* _THE RECORDS_:
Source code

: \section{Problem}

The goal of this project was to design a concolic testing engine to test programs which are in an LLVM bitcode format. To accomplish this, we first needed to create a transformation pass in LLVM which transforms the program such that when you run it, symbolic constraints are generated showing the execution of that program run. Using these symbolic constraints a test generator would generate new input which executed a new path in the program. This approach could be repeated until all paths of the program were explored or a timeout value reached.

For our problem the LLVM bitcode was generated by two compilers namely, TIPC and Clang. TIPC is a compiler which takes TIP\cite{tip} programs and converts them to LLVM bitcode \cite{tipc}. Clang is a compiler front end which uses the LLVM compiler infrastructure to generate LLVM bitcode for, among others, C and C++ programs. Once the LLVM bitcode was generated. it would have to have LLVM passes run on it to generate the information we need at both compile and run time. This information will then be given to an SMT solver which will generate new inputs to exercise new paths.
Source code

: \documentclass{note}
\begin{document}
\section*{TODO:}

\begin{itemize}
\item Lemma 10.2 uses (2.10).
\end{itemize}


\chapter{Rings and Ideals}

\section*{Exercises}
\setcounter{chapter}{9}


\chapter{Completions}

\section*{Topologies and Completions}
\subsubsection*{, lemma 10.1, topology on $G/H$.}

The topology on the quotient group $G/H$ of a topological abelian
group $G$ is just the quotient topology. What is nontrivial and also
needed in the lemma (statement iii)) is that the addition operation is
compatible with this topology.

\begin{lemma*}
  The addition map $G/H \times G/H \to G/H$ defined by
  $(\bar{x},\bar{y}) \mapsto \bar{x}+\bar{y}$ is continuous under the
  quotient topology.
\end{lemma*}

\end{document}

* _TASK_: For the lines from the one containing "needed in the" through the end of the listing above, output each exactly and leave out the rest.

* _TASK ANSWER_:
needed in the lemma (statement iii)) is that the addition operation is
compatible with this topology.

\begin{lemma*}
  The addition map $G/H \times G/H \to G/H$ defined by
  $(\bar{x},\bar{y}) \mapsto \bar{x}+\bar{y}$ is continuous under the
  quotient topology.
\end{lemma*}

\end{document}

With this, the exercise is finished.